Berbeda dari Qadariah, mazhab Mu’tazilah mendapat pengikut lebih luas dalam kalangan ulama. Beberapa Khalifah yaitu Al Makmun, Al Mu’tashim, dan Al Watsik telah mengakui mazhab Mu’tazilah sebagai mazhab negara (913-947 M). Al Makmun berjasa besar dalam memajukan ilmu pengetahuan dengan penterjemahan buku-buku Yunani, Persia, dsb. Dan pada masa inilah lahirnya ilmu figh, ushul diqh, tafsir dan ilmu hadis. Dan sekitar masa ini pula timbulnya tokoh-tokoh Ahli Sunnah Waljamaah seperti Abu Hanifah (699-767 M), Malik bin Anas (711-786), Muhammad bin Idris As Syafii (767-819), dan Ahmad bin Muhammad bin Hambal (779-855 M). Mazhab Mu’tazilah berpendapat bahwa : “Seorang muslim yang berdosa besar adalah tidak mukmin dan tidak kafir tetapi diantara keduanya”. Menurut Mu’tazilah, “Agama itu berakar pada dua pokok yaitu Wahyu Allah (Al Qur’an) dan Akal Manusia”.

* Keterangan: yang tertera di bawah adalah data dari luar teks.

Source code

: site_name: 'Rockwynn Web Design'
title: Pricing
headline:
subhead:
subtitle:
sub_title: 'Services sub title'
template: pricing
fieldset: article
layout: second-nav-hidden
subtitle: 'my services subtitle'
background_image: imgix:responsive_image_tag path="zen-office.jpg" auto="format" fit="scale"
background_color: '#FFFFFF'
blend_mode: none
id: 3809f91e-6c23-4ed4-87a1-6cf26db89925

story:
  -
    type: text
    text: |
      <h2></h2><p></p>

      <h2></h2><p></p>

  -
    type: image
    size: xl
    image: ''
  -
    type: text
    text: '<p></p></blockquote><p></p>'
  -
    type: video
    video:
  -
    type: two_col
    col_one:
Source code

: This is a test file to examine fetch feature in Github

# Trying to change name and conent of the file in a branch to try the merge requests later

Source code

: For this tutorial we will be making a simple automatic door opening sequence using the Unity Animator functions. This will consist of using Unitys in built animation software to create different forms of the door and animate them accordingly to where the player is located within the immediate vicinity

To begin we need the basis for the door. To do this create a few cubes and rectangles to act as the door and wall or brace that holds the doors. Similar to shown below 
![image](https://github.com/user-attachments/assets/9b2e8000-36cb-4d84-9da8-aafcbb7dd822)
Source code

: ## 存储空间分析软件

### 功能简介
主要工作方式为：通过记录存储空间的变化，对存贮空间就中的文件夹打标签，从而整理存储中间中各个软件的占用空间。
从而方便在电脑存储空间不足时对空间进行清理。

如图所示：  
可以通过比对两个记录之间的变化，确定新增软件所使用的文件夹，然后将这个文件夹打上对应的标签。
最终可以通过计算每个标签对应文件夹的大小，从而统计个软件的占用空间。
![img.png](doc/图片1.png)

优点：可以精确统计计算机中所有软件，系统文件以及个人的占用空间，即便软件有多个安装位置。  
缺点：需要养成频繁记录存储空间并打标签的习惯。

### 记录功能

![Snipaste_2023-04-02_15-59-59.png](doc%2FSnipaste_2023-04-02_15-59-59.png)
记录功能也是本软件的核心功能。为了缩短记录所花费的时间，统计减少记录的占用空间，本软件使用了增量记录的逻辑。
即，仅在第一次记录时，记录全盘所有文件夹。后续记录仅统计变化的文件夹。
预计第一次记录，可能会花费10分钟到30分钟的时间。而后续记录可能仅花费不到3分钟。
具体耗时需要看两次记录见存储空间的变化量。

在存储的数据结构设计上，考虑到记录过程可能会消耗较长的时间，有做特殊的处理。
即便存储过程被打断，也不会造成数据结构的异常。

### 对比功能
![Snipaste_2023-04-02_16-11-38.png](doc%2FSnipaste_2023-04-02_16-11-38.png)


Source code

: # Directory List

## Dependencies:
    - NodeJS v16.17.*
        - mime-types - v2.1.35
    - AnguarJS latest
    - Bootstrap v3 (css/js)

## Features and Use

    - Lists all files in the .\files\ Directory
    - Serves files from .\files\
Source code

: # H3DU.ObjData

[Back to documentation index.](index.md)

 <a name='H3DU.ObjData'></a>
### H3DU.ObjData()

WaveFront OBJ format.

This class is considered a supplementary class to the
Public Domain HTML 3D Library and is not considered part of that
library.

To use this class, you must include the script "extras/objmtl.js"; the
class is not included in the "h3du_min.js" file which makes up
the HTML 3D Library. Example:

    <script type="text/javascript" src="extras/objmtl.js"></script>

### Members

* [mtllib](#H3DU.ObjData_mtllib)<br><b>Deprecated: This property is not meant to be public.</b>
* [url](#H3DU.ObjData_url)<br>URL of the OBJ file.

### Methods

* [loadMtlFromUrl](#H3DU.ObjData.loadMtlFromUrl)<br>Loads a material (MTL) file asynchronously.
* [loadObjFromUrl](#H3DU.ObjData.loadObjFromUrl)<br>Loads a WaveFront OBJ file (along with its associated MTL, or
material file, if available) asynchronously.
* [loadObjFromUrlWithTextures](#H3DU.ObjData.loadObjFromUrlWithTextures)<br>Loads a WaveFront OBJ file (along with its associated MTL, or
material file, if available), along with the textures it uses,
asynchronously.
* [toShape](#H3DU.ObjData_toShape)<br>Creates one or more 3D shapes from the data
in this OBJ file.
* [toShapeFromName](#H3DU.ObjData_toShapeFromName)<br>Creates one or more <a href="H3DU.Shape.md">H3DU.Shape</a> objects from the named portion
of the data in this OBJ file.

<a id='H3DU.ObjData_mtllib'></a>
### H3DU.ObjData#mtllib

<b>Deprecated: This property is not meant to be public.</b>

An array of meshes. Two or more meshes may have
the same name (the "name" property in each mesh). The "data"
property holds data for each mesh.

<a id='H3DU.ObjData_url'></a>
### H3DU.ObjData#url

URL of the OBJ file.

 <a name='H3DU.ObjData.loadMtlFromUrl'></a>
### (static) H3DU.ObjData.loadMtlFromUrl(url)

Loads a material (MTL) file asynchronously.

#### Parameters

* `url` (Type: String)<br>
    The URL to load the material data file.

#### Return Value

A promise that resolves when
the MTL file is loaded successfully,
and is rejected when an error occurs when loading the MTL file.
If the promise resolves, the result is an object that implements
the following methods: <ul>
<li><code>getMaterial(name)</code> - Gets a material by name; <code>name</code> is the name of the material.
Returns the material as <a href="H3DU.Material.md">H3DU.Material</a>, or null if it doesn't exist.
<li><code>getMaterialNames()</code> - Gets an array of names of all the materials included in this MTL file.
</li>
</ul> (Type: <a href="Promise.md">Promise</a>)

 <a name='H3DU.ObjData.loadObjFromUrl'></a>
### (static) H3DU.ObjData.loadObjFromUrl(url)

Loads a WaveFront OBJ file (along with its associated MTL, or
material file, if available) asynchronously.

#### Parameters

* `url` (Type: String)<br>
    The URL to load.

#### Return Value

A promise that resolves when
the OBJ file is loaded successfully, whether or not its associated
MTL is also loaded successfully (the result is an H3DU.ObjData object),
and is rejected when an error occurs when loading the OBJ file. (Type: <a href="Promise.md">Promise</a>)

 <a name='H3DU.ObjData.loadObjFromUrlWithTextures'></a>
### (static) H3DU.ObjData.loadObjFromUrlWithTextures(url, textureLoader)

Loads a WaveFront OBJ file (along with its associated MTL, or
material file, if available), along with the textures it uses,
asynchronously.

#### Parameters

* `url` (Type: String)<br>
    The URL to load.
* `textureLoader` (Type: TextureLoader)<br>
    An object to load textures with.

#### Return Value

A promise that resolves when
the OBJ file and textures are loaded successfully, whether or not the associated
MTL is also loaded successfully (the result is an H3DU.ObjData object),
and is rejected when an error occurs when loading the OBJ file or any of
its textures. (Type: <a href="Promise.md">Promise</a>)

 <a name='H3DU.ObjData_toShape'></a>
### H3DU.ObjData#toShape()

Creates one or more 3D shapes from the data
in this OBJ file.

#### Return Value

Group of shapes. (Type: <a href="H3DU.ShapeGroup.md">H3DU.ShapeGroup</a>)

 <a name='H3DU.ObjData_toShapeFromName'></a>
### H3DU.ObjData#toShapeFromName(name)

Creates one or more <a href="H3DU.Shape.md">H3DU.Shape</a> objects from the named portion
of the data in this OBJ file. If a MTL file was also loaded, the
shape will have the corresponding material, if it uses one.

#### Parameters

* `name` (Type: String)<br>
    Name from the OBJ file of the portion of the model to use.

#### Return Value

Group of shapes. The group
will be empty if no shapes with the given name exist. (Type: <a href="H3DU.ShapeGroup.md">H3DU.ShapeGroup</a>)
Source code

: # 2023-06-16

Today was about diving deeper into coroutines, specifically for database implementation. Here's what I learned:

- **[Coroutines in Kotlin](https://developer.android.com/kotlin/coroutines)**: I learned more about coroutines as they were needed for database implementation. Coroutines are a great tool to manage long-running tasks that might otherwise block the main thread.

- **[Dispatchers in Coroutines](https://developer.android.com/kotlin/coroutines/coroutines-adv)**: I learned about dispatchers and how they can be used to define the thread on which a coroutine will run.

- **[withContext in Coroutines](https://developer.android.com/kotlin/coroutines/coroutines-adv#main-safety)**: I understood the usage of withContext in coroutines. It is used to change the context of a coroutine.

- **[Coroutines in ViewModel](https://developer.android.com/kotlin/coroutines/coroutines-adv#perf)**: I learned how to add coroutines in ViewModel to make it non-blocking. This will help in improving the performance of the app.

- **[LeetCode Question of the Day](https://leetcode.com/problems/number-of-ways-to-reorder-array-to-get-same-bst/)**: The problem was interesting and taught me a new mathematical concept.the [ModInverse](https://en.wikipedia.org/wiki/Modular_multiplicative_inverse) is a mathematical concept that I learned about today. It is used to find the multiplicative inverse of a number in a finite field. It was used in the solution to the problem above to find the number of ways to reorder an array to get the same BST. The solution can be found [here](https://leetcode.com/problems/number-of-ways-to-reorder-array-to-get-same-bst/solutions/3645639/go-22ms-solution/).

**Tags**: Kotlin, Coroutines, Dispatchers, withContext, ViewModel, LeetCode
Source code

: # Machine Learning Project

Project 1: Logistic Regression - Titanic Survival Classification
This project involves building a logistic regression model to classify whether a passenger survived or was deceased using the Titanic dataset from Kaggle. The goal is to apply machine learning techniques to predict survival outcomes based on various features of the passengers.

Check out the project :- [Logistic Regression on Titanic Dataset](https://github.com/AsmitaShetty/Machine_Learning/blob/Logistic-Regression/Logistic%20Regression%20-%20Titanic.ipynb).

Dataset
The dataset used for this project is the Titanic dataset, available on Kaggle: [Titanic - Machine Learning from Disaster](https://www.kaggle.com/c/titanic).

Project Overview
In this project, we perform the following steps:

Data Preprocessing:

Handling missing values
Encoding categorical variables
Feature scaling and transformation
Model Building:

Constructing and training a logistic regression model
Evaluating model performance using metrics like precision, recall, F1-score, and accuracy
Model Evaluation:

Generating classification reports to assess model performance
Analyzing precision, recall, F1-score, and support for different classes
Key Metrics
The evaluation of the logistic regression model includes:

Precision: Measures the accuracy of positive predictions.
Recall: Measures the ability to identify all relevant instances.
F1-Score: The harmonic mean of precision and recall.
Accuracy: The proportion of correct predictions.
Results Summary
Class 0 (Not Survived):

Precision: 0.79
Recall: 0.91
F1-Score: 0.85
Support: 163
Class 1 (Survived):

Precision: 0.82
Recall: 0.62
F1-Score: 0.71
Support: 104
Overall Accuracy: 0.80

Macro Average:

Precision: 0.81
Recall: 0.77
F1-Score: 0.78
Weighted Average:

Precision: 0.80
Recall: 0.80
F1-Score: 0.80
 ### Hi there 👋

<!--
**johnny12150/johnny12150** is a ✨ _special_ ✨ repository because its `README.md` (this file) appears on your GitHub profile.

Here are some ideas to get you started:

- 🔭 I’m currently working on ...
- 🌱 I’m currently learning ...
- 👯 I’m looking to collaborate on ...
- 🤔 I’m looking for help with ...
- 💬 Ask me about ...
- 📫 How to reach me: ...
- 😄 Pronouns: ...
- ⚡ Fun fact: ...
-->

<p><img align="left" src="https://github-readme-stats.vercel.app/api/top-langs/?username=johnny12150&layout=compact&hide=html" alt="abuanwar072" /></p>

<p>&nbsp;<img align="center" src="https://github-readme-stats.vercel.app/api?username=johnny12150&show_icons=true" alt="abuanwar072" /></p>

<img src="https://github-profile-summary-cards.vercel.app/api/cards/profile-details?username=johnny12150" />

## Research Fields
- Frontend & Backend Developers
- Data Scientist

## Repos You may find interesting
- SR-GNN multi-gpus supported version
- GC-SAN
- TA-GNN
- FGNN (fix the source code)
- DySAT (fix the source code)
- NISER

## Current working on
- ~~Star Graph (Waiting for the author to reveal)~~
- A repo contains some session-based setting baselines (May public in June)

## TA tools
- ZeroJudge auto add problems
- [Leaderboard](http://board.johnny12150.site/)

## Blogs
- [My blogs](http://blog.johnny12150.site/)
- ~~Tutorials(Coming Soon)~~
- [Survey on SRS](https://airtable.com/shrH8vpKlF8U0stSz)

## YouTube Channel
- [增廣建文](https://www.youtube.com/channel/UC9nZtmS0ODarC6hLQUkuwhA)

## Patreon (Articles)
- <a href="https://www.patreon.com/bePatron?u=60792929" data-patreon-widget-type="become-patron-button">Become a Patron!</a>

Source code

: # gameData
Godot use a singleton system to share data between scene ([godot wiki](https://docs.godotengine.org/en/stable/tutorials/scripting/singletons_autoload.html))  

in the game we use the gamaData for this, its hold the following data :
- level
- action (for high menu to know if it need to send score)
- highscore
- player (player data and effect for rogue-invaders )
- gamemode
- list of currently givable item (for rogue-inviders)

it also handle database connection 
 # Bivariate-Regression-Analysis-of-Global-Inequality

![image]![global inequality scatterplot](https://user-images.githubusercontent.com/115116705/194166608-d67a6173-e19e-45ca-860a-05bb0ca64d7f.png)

Bagi Mu’tazilah: “Akal adalah sumber pengetahuan. Oleh karena itu manusia harus menaruh keraguan terhadap apa saja. Dalam keraguan itu, pengalaman panca indera adalah sumber pengetahuan yang paling rendah.Sumber pengetahuan yang tertinggi ialah akal. Segala kepercayaan tradisionil yang tidak berdasar harus dibuang dari kehidupan umat Islam. Hadis harus diterima dengan keraguan lebih dulu. Al Qur’an pun harus diterima dengan kritis dalam menafsirkannya, sebab banyak ayat-ayat Al Qur’an yang memakai pengertian perlambang. Pengertian sorga dan neraka jangan diartikan materialistis seperti kebendaan duniawi. Dan shiratalmustakim bukanlah jalan biasa antara sorga-neraka, tetapi harus diartikan sebagai perlambang saja”.
Etika yang ditawarkan Mu’tazilah:
Bahwa “Segala paham yang tidak cocok dengan keadilan Tuhan haruslah dihilangkan dan dibuang jauh-jauh”. Seperti kaum Qadariah mereka berpendapat bahwa “Demi keadilan Tuhan, manusia harus diganjar amal perbuatannya. Karena itu, manusia harus mempunyai kebebasan untuk berbuat apapun”. Menurut Mu’tazilah: “Jika manusia tidak tidak merdeka dalam perbuatan-perbuatannya maka adalah tidak adil jika Tuhan minta pertanggung jawaban dari manusia. Jadi, berbuat adil adalah wajib bagi Allah”.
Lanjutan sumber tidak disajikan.